Sollen in Luzern 80’000 Menschen ausgeschlossen bleiben?

80'000 in Luzern lebende Personen dürfen nicht abstimmen oder wählen, weil sie keinen Schweizerpass besitzen.

Im Kanton Luzern leben 80'000 Menschen, die wegen ihrer Herkunft nicht stimmen und wählen dürfen. Trotzdem sind sie genauso von Volksentscheidungen wie der AHV-Reform oder dem Ausbau einer Strasse betroffen. Ist es noch legitim, dass die Herkunft über die politischen Rechte entscheiden soll?

In der Schweiz hängen die politischen Rechte mit der Staatsbürgerschaft zusammen. Das bedeutet, dass im Kanton Luzern nur diejenigen stimmen und wählen dürfen, die auch den Schweizerpass besitzen. Folglich werden Personen ohne Schweizerpass, unabhängig davon, ob sie im Kanton Luzern wohnen, Steuern zahlen, arbeiten oder gar geboren wurden, von direkten politischen Entscheidungen ausgeschlossen.

An Niederlassung statt an Staatsbürgerschaft binden

Diese Tatsache ist noch drastischer, wenn man an Abstimmungen denkt, deren Konsequenzen nur Personen ohne Schweizerpass tragen. Beispiele dafür sind die Masseneinwanderungsinitiative oder die Ausschaffungsinitiative. Wäre es nicht gerade dort sinnvoll, auch die Betroffenen mitentscheiden zu lassen?

Die Verbindung der Staatsbürgerschaft mit den politischen Rechten führt auch dazu, dass nicht immer diejenigen, welche die unmittelbaren Umstände kennen, über ein politisches Geschäft abstimmen können. Beispielsweise kann eine kürzlich zugezogene Person mit Schweizerpass in einer beliebigen Luzerner Gemeinde über den Ausbau einer Gemeindestrasse abstimmen. Eine Person ohne Schweizerpass, die schon seit 20 Jahren in dieser Gemeinde lebt, darf dies aber nicht. Wenn die politischen Rechte hingegen an eine Niederlassung und nicht an die Staatsbürgerschaft gebunden wären, könnten wir diesem Problem entgegentreten.

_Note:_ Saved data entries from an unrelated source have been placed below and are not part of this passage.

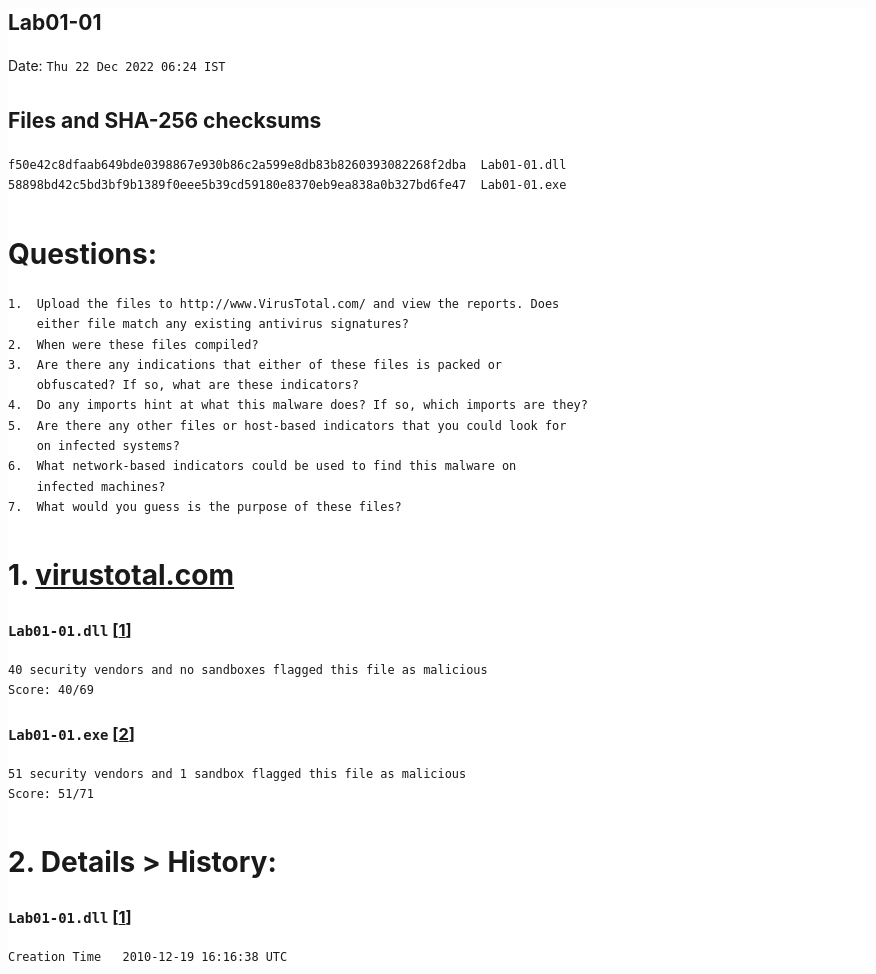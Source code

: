 ## Lab01-01

Date: `Thu 22 Dec 2022 06:24 IST`

## Files and SHA-256 checksums

```
f50e42c8dfaab649bde0398867e930b86c2a599e8db83b8260393082268f2dba  Lab01-01.dll
58898bd42c5bd3bf9b1389f0eee5b39cd59180e8370eb9ea838a0b327bd6fe47  Lab01-01.exe
```

# Questions:

```
1.  Upload the files to http://www.VirusTotal.com/ and view the reports. Does 
    either file match any existing antivirus signatures?
2.  When were these files compiled?
3.  Are there any indications that either of these files is packed or 
    obfuscated? If so, what are these indicators?
4.  Do any imports hint at what this malware does? If so, which imports are they?
5.  Are there any other files or host-based indicators that you could look for 
    on infected systems?
6.  What network-based indicators could be used to find this malware on 
    infected machines?
7.  What would you guess is the purpose of these files?
```

[1]: https://www.virustotal.com/gui/file/f50e42c8dfaab649bde0398867e930b86c2a599e8db83b8260393082268f2dba/details
[3]: https://www.virustotal.com/gui/file/f50e42c8dfaab649bde0398867e930b86c2a599e8db83b8260393082268f2dba/behavior

[2]: https://www.virustotal.com/gui/file/58898bd42c5bd3bf9b1389f0eee5b39cd59180e8370eb9ea838a0b327bd6fe47/details
[4]: https://www.virustotal.com/gui/file/58898bd42c5bd3bf9b1389f0eee5b39cd59180e8370eb9ea838a0b327bd6fe47/behavior
[6]: https://www.virustotal.com/gui/file/58898bd42c5bd3bf9b1389f0eee5b39cd59180e8370eb9ea838a0b327bd6fe47/relations


# 1. [virustotal.com](https://virustotal.com)

### `Lab01-01.dll` [[1]]

```
40 security vendors and no sandboxes flagged this file as malicious
Score: 40/69
```

### `Lab01-01.exe` [[2]]

```
51 security vendors and 1 sandbox flagged this file as malicious
Score: 51/71
```

# 2. Details > History:

### `Lab01-01.dll` [[1]]

```
Creation Time	2010-12-19 16:16:38 UTC
```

Breitere Demokratie als Katalysator für die Integration

Ein weiteres Problem der Verknüpfung von Staatsbürgerschaft mit den politischen Rechten stellt die mangelnde Legitimität von Volksentscheidungen an die Regierung dar. Wenn nur Dreiviertel der Einwohner der Schweiz ihre Meinung äussern können, kann sich die Staatsgewalt nicht sicher sein, ob die Mehrheit der Bevölkerung hinter dem Entscheid steht.

Sobald auch Personen ohne Schweizerpass abstimmen können, vervollständigt dies den Charakter der Demokratie, der Volksherrschaft, und legitimiert die Politik grossflächiger. Ebenso würde sich auch die Mehrheit der in Luzern lebenden Menschen tatsächlich in ihrer politischen Meinung vom Staat vertreten fühlen. Dies würde den Zusammenhalt der Einwohnerinnen stärken und zu einer nachhaltigen, besseren und effizienteren Integration von Personen ohne Schweizerpass führen.

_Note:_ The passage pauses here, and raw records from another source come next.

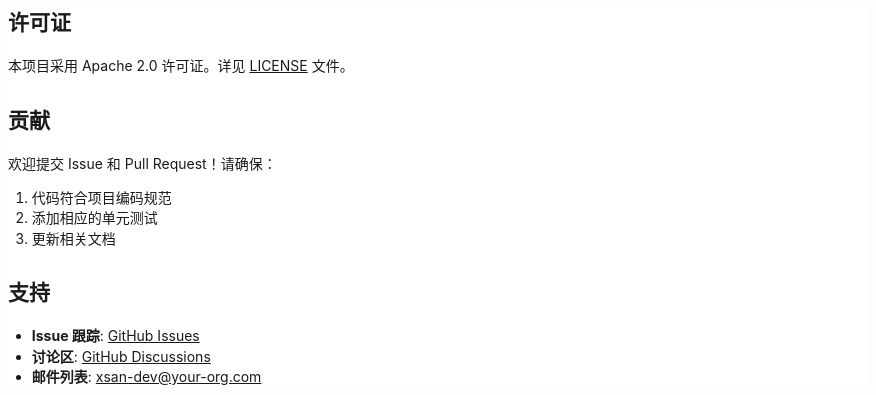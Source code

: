 ## 许可证

本项目采用 Apache 2.0 许可证。详见 [LICENSE](LICENSE) 文件。

## 贡献

欢迎提交 Issue 和 Pull Request！请确保：
1. 代码符合项目编码规范
2. 添加相应的单元测试
3. 更新相关文档

## 支持

- **Issue 跟踪**: [GitHub Issues](https://github.com/your-org/xsan/issues)
- **讨论区**: [GitHub Discussions](https://github.com/your-org/xsan/discussions)
- **邮件列表**: xsan-dev@your-org.com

Politische Rechte und Chancengleichheit im Widerspruch

Auch widersprechen sich die an die Staatsbürgerschaft gebundenen politischen Rechte und die Gleichbehandlung. Schliesslich werden die Menschen je nach Herkunft bezüglich ihrer politischen Rechte verschieden behandelt. Das hat zur Konsequenz, dass nicht alle in Luzern lebenden Menschen die gleichen Chancen haben, ihre politische Meinung kundzutun. Die herkunftsgebundenen politischen Rechte stehen somit im Gegensatz zur Chancengleichheit, die gemäss Bundesverfassung möglichst gefördert werden sollte.

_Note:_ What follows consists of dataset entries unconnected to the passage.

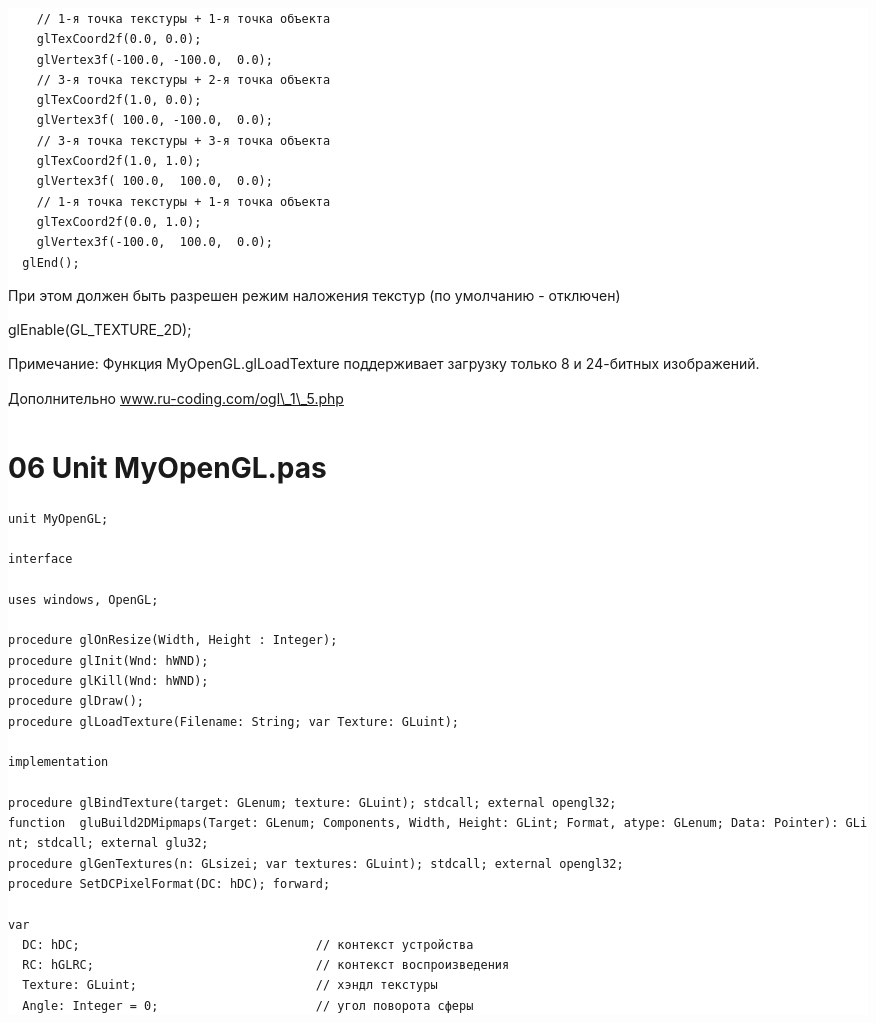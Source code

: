         // 1-я точка текстуры + 1-я точка объекта
        glTexCoord2f(0.0, 0.0); 
        glVertex3f(-100.0, -100.0,  0.0);  
        // 3-я точка текстуры + 2-я точка объекта
        glTexCoord2f(1.0, 0.0); 
        glVertex3f( 100.0, -100.0,  0.0);
        // 3-я точка текстуры + 3-я точка объекта
        glTexCoord2f(1.0, 1.0); 
        glVertex3f( 100.0,  100.0,  0.0);
        // 1-я точка текстуры + 1-я точка объекта
        glTexCoord2f(0.0, 1.0); 
        glVertex3f(-100.0,  100.0,  0.0);
      glEnd();


При этом должен быть разрешен режим наложения текстур (по умолчанию -
отключен)

 

glEnable(GL\_TEXTURE\_2D);



Примечание:
Функция MyOpenGL.glLoadTexture поддерживает загрузку только 8 и
24-битных изображений.

Дополнительно
www.ru-coding.com/ogl\_1\_5.php

06 Unit MyOpenGL.pas
====================

 

    unit MyOpenGL;
     
    interface
     
    uses windows, OpenGL;
     
    procedure glOnResize(Width, Height : Integer);
    procedure glInit(Wnd: hWND);
    procedure glKill(Wnd: hWND);
    procedure glDraw();
    procedure glLoadTexture(Filename: String; var Texture: GLuint);
     
    implementation
     
    procedure glBindTexture(target: GLenum; texture: GLuint); stdcall; external opengl32;
    function  gluBuild2DMipmaps(Target: GLenum; Components, Width, Height: GLint; Format, atype: GLenum; Data: Pointer): GLint; stdcall; external glu32;
    procedure glGenTextures(n: GLsizei; var textures: GLuint); stdcall; external opengl32;
    procedure SetDCPixelFormat(DC: hDC); forward;
     
    var
      DC: hDC;                                 // контекст устройства
      RC: hGLRC;                               // контекст воспроизведения
      Texture: GLuint;                         // хэндл текстуры
      Angle: Integer = 0;                      // угол поворота сферы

Es ist purer Zufall, ob die eigenen Eltern einen Schweizerpass haben. Und je nachdem, in welche Familie und monetären Umstände man hineingeboren wird, muss man hohe Kosten und Zeit auf sich nehmen, um das Schweizer Staatsbürgerrecht zu erwerben, während andere dies nicht müssen. Die zufällige Herkunft entscheidet also, wie viel man zuvor leisten muss, um politische Rechte in Luzern und der Schweiz ausüben zu können.

Vorlage kommt in den Kantonsrat

Dass das Stimm- und Wahlrecht nicht an das Staatsbürgerrecht gekoppelt sein soll, haben auch einige Mitglieder des Kantonsrats Luzern erkannt. So wird im Oktober über das fakultative kommunale Stimm- und Wahlrecht für Personen ohne Schweizerpass abgestimmt. Die staatspolitische Kommission hat dies zwar abgelehnt. Dennoch ist die Hoffnung gross, dass die Mehrheit des Kantonsrats erkennt, dass wir mit einem Ja nur unsere Demokratie stärken. Mit dieser Einzelinitiative würde man aber nicht nur Demokratie und Integration stärken, sondern auch die Gemeindeautonomie.

Auch müssen wir akzeptieren, dass Migration real ist. Nicht alle werden mit einem Schweizerpass geboren und die Bevölkerung war stets von kultureller und nationaler Diversität geprägt. Statt die Augen davor zu verschliessen und Personen ohne Schweizerpass an den Rand zu drängen und von der Luzerner Politik auszuschliessen, sollten wir endlich einen problemorientierten Migrationsdiskurs führen. Und eine Lösung dazu wäre, Personen ohne Schweizerpass in Luzern und der Schweiz politisch partizipieren zu lassen.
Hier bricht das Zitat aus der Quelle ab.